Why & When should I use SPARSE COLUMN? (SQL SERVER 2008)

40,328

Solution 1

A sparse column doesn't use 4x the amount of space to store a value, it uses a (fixed) 4 extra bytes per non-null value. (As you've already stated, a NULL takes 0 space.)

  • So a non-null value stored in a bit column would be 1 bit + 4 bytes = 4.125 bytes. But if 99% of these are NULL, it is still a net savings.

  • A non-null value stored in a GUID (UniqueIdentifier) column is 16 bytes + 4 bytes = 20 bytes. So if only 50% of these are NULL, that's still a net savings.

So the "expected savings" depends strongly on what kind of column we're talking about, and your estimate of what ratio will be null vs non-null. Variable width columns (varchars) are probably a little more difficult to predict accurately.

This Books Online Page has a table showing what percentage of different data types would need to be null for you to end up with a benefit.

So when should you use a Sparse Column? When you expect a significant percentage of the rows to have a NULL value. Some examples that come to mind:

  • A "Order Return Date" column in an order table. You would hope that a very small percent of sales would result in returned products.
  • A "4th Address" line in an Address table. Most mailing addresses, even if you need a Department name and a "Care Of" probably don't need 4 separate lines.
  • A "Suffix" column in a customer table. A fairly low percent of people have a "Jr." or "III" or "Esquire" after their name.

Solution 2

  • Storing a null in a sparse column takes up no space at all.

  • To any external application the column will behave the same

  • Sparse columns work really well with filtered indexes as you will only want to create an index to deal with the non-empty attributes in the column.

  • You can create a column set over the sparse columns that returns an xml clip of all of the non-null data from columns covered by the set. The column set behaves like a column itself. Note: you can only have one column set per table.

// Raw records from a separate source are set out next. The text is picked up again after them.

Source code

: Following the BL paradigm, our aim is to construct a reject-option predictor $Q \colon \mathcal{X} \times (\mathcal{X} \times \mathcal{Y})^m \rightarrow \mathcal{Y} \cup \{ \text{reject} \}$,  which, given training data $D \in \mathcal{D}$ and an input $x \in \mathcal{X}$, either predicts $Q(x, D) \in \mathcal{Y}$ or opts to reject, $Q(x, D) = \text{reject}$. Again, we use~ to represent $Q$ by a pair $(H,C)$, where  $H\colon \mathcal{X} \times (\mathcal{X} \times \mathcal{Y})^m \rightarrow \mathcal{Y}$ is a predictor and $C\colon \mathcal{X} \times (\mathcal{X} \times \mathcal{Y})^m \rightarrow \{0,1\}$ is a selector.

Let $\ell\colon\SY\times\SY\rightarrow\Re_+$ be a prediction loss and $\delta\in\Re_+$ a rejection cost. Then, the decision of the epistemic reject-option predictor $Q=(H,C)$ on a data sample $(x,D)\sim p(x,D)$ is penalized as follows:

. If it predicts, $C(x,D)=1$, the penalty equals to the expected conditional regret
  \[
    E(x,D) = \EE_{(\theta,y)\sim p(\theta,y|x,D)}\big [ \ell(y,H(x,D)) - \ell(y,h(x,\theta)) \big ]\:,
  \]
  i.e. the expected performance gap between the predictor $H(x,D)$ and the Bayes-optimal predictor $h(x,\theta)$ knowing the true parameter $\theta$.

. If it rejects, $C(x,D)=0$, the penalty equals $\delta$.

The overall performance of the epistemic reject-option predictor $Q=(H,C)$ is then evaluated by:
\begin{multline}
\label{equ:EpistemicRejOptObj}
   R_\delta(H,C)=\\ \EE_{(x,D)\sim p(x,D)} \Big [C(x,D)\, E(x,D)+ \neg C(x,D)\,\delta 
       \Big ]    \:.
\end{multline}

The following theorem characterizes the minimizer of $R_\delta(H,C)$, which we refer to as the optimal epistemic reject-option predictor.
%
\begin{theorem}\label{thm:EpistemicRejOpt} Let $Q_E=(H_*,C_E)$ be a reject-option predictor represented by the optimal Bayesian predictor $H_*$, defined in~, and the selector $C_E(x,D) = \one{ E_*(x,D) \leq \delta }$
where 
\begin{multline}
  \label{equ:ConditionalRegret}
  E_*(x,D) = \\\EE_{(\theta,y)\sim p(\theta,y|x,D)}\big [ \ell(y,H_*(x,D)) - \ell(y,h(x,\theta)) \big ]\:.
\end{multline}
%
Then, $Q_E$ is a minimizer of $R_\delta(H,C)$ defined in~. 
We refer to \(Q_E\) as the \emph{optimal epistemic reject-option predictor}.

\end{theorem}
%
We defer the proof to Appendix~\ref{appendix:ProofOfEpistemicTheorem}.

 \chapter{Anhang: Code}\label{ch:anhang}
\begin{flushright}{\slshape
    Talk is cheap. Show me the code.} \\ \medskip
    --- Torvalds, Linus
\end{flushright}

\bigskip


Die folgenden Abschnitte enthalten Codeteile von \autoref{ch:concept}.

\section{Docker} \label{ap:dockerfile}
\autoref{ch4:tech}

  • Change Data Capture and Transactional replication both work, but not the column sets feature.

Downsides

  • If a sparse column has data in it it will take 4 more bytes than a normal column e.g. even a bit (0.125 bytes normally) is 4.125 bytes and unique identifier rises form 16 bytes to 20 bytes.

  • Not all data type can be sparse: text, ntext, image, timestamp, user-defined data type, geometry, or geography or varbinray (max) with the FILESTREAM attribute cannot be sparse. (Changed17/5/2009 thanks Alex for spotting the typo)

  • computed columns can't be sparse (although sparse columns can take part in a calculation in another computed column)

  • You can't apply rules or have default values.

  • Sparse columns cannot form part of a clustered index. If you need to do that use a computed column based on the sparse column and create the clustered index on that (which sort of defeats the object).

  • Merge replication doesn't work.

  • Data compression doesn't work.

  • Access (read and write) to sparse columns is more expensive, but I haven't been able to find any exact figures on this.

Reference

Solution 3

You're reading it wrong - it never takes 4x the space.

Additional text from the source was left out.